- **Instructions for the task**
A faithful copy is required of the lines from the top of the entries through the line that contains "A_1 \, d_1^2", both included, with no pictures.

..........

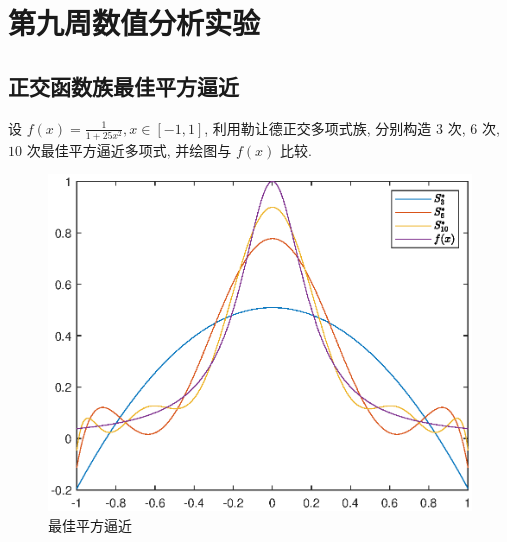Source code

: \section{第九周数值分析实验}
\subsection{正交函数族最佳平方逼近}
\begin{ex}
	设 $f(x)=\frac{1}{1+25 x^2}, x \in[-1,1]$, 利用勒让德正交多项式族, 分别构造 $3$ 次, $6$ 次, $10$ 次最佳平方逼近多项式, 并绘图与 $f(x)$ 比较.
\end{ex}


\begin{figure}[H]
	\centering
	\includegraphics[width = 0.61\linewidth]{w9/figq1.eps}
	\caption{最佳平方逼近}
\end{figure}

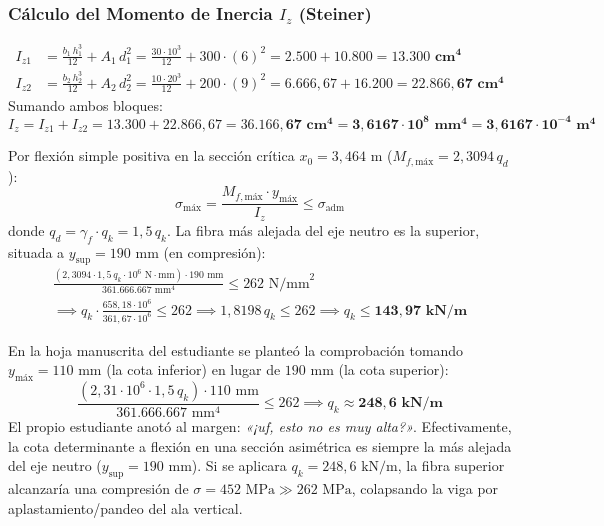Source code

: \subsubsection*{Cálculo del Momento de Inercia $I_z$ (Steiner)}
\begin{align}
    I_{z1} & = \frac{b_1 \, h_1^3}{12} + A_1 \, d_1^2 = \frac{30 \cdot 10^3}{12} + 300 \cdot (6)^2 = 2.500 + 10.800 = \mathbf{13.300\text{ cm}^4} \\[6pt]
    I_{z2} & = \frac{b_2 \, h_2^3}{12} + A_2 \, d_2^2 = \frac{10 \cdot 20^3}{12} + 200 \cdot (9)^2 = 6.666{,}67 + 16.200 = \mathbf{22.866{,}67\text{ cm}^4}
\end{align}
Sumando ambos bloques:
\begin{equation}
    \boxed{I_z = I_{z1} + I_{z2} = 13.300 + 22.866{,}67 = \mathbf{36.166{,}67\text{ cm}^4 = 3{,}6167 \cdot 10^8\text{ mm}^4 = 3{,}6167 \cdot 10^{-4}\text{ m}^4}}
\end{equation}


Por flexión simple positiva en la sección crítica $x_0 = 3{,}464\text{ m}$ ($M_{f,\text{máx}} = 2{,}3094\,q_d$):
\begin{equation}
    \sigma_{\text{máx}} = \frac{M_{f,\text{máx}} \cdot y_{\text{máx}}}{I_z} \le \sigma_{\text{adm}}
\end{equation}
donde $q_d = \gamma_f \cdot q_k = 1{,}5\,q_k$. La fibra más alejada del eje neutro es la superior, situada a $y_{\text{sup}} = 190\text{ mm}$ (en compresión):
\begin{align}
    \frac{(2{,}3094 \cdot 1{,}5\,q_k \cdot 10^6\text{ N}\cdot\text{mm}) \cdot 190\text{ mm}}{361.666.667\text{ mm}^4} \le 262\text{ N/mm}^2 \nonumber \\
    \implies q_k \cdot \frac{658{,}18 \cdot 10^6}{361{,}67 \cdot 10^6} \le 262 \implies 1{,}8198\,q_k \le 262 \implies \boxed{q_k \le \mathbf{143{,}97\text{ kN/m}}}
\end{align}

\begin{tcolorbox}[colback=blue!5!white,colframe=blue!75!black,title=\textbf{Comparación con el Manuscrito: ¿Por qué figuraba $q_k = 248{,}6\text{ kN/m}$?}]
    En la hoja manuscrita del estudiante se planteó la comprobación tomando $y_{\text{máx}} = 110\text{ mm}$ (la cota inferior) en lugar de $190\text{ mm}$ (la cota superior):
    \[
        \frac{(2{,}31 \cdot 10^6 \cdot 1{,}5\,q_k) \cdot 110\text{ mm}}{361.666.667\text{ mm}^4} \le 262 \implies q_k \approx \mathbf{248{,}6\text{ kN/m}}
    \]
    El propio estudiante anotó al margen: \textit{«¡uf, esto no es muy alta?»}.
    Efectivamente, la cota determinante a flexión en una sección asimétrica es siempre la más alejada del eje neutro ($y_{\text{sup}} = 190\text{ mm}$). Si se aplicara $q_k = 248{,}6\text{ kN/m}$, la fibra superior alcanzaría una compresión de $\sigma = 452\text{ MPa} \gg 262\text{ MPa}$, colapsando la viga por aplastamiento/pandeo del ala vertical.
\end{tcolorbox}

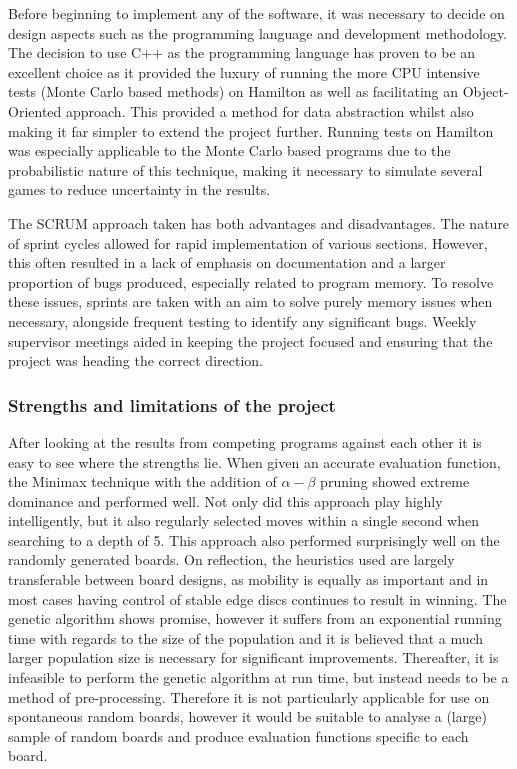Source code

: \documentclass[12pt,a4paper]{article}
\begin{document}
Before beginning to implement any of the software, it was necessary to decide on design aspects such as the programming language and development methodology. The decision to use C++ as the programming language has proven to be an excellent choice as it provided the luxury of running the more CPU intensive tests (Monte Carlo based methods) on Hamilton as well as facilitating an Object-Oriented approach. This provided a method for data abstraction whilst also making it far simpler to extend the project further. Running tests on Hamilton was especially applicable to the Monte Carlo based programs due to the probabilistic nature of this technique, making it necessary to simulate several games to reduce uncertainty in the results. 

The SCRUM approach taken has both advantages and disadvantages. The nature of sprint cycles allowed for rapid implementation of various sections. However, this often resulted in a lack of emphasis on documentation and a larger proportion of bugs produced, especially related to program memory. To resolve these issues, sprints are taken with an aim to solve purely memory issues when necessary, alongside frequent testing to identify any significant bugs. Weekly supervisor meetings aided in keeping the project focused and ensuring that the project was heading the correct direction.

\subsubsection*{Strengths and limitations of the project}

After looking at the results from competing programs against each other it is easy to see where the strengths lie. When given an accurate evaluation function, the Minimax technique with the addition of $\alpha-\beta$ pruning showed extreme dominance and performed well. Not only did this approach play highly intelligently, but it also regularly selected moves within a single second when searching to a depth of 5. This approach also performed surprisingly well on the randomly generated boards. On reflection, the heuristics used are largely transferable between board designs, as mobility is equally as important and in most cases having control of stable edge discs continues to result in winning.
The genetic algorithm shows promise, however it suffers from an exponential running time with regards to the size of the population and it is believed that a much larger population size is necessary for significant improvements. Thereafter, it is infeasible to perform the genetic algorithm at run time, but instead needs to be a method of pre-processing. Therefore it is not particularly applicable for use on spontaneous random boards, however it would be suitable to analyse a (large) sample of random boards and produce evaluation functions specific to each board.
\end{document}
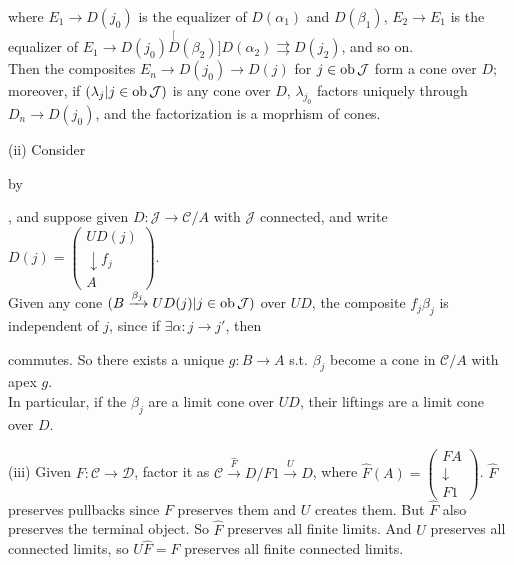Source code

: \documentclass[a4paper]{article}
\begin{document}

where $E_1 \to D(j_0)$ is the equalizer of $D(\alpha_1)$ and $D(\beta_1)$, $E_2 \to E_1$ is the equalizer of $E_1 \to D(j_0) \stackrel[D(\beta_2)]{D(\alpha_2)}{\rightrightarrows} D(j_2)$, and so on.\\
Then the composites $E_n \to D(j_0) \to D(j)$ for $j \in \operatorname{ob}\mathcal{J}$ form a cone over $D$; moreover, if $(\lambda_j| j \in \operatorname{ob}\mathcal{J})$ is any cone over $D$, $\lambda_{j_0}$ factors uniquely through $D_n \to D(j_0)$, and the factorization is a moprhism of cones.

(ii) Consider 
by
, and suppose given $D:\mathcal{J} \to \mathcal{C}/A$ with $\mathcal{J}$ connected, and write $D(j) = \begin{pmatrix}UD(j)\\\downarrow f_j\\A \end{pmatrix}$.\\
Given any cone $(B\xrightarrow{\beta_j} UD(j) | j \in \operatorname{ob}\mathcal{J})$ over $UD$, the composite $f_j \beta_j$ is independent of $j$, since if $\exists \alpha:j \to j'$, then 

commutes. So there exists a unique $g:B \to A$ s.t. $\beta_j$ become a cone in $\mathcal{C}/A$ with apex $g$.\\
In particular, if the $\beta_j$ are a limit cone over $UD$, their liftings are a limit cone over $D$.

(iii) Given $F:\mathcal{C} \to \mathcal{D}$, factor it as $\mathcal{C} \xrightarrow{\hat{F}} D / F1 \xrightarrow{U} D$, where $\hat{F}(A) = \begin{pmatrix} FA\\\downarrow\\F1\end{pmatrix}$. $\hat{F}$ preserves pullbacks since $F$ preserves them and $U$ creates them. But $\hat{F}$ also preserves the terminal object. So $\hat{F}$ preserves all finite limits. And $U$ preserves all connected limits, so $U\hat{F} = F$ preserves all finite connected limits.
\end{document}
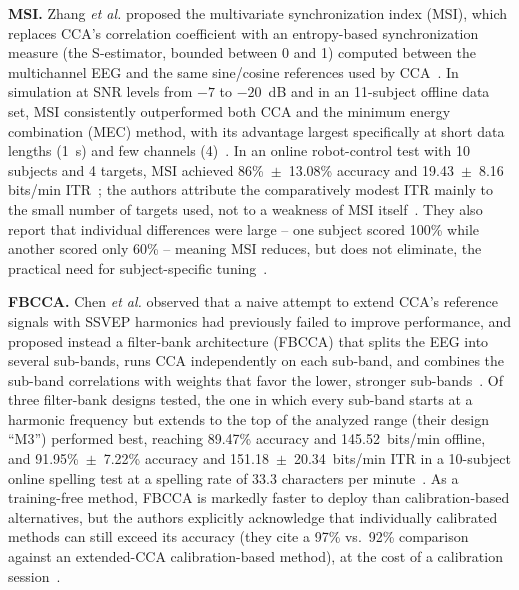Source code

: \documentclass[11pt]{article}
\begin{document}
\textbf{MSI.} Zhang \textit{et al.} proposed the multivariate synchronization index (MSI), which replaces CCA's correlation coefficient with an entropy-based synchronization measure (the S-estimator, bounded between 0 and 1) computed between the multichannel EEG and the same sine/cosine references used by CCA~\cite{zhang2014msi}. In simulation at SNR levels from $-7$ to $-20$~dB and in an 11-subject offline data set, MSI consistently outperformed both CCA and the minimum energy combination (MEC) method, with its advantage largest specifically at short data lengths (1~s) and few channels (4)~\cite{zhang2014msi}. In an online robot-control test with 10 subjects and 4 targets, MSI achieved 86\%~$\pm$~13.08\% accuracy and 19.43~$\pm$~8.16 bits/min ITR~\cite{zhang2014msi}; the authors attribute the comparatively modest ITR mainly to the small number of targets used, not to a weakness of MSI itself~\cite{zhang2014msi}. They also report that individual differences were large -- one subject scored 100\% while another scored only 60\% -- meaning MSI reduces, but does not eliminate, the practical need for subject-specific tuning~\cite{zhang2014msi}.

\textbf{FBCCA.} Chen \textit{et al.} observed that a naive attempt to extend CCA's reference signals with SSVEP harmonics had previously failed to improve performance, and proposed instead a filter-bank architecture (FBCCA) that splits the EEG into several sub-bands, runs CCA independently on each sub-band, and combines the sub-band correlations with weights that favor the lower, stronger sub-bands~\cite{chen2015fbcca}. Of three filter-bank designs tested, the one in which every sub-band starts at a harmonic frequency but extends to the top of the analyzed range (their design ``M3'') performed best, reaching 89.47\% accuracy and 145.52~bits/min offline, and 91.95\%~$\pm$~7.22\% accuracy and 151.18~$\pm$~20.34~bits/min ITR in a 10-subject online spelling test at a spelling rate of 33.3 characters per minute~\cite{chen2015fbcca}. As a training-free method, FBCCA is markedly faster to deploy than calibration-based alternatives, but the authors explicitly acknowledge that individually calibrated methods can still exceed its accuracy (they cite a 97\% vs.\ 92\% comparison against an extended-CCA calibration-based method), at the cost of a calibration session~\cite{chen2015fbcca}.
\end{document}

..........

- **Result of this task**
Source code

: \section{第九周数值分析实验}
\subsection{正交函数族最佳平方逼近}
\begin{ex}
	设 $f(x)=\frac{1}{1+25 x^2}, x \in[-1,1]$, 利用勒让德正交多项式族, 分别构造 $3$ 次, $6$ 次, $10$ 次最佳平方逼近多项式, 并绘图与 $f(x)$ 比较.
\end{ex}


\begin{figure}[H]
	\centering
	\includegraphics[width = 0.61\linewidth]{w9/figq1.eps}
	\caption{最佳平方逼近}
\end{figure}

Source code

: \subsubsection*{Cálculo del Momento de Inercia $I_z$ (Steiner)}
\begin{align}
    I_{z1} & = \frac{b_1 \, h_1^3}{12} + A_1 \, d_1^2 = \frac{30 \cdot 10^3}{12} + 300 \cdot (6)^2 = 2.500 + 10.800 = \mathbf{13.300\text{ cm}^4} \\[6pt]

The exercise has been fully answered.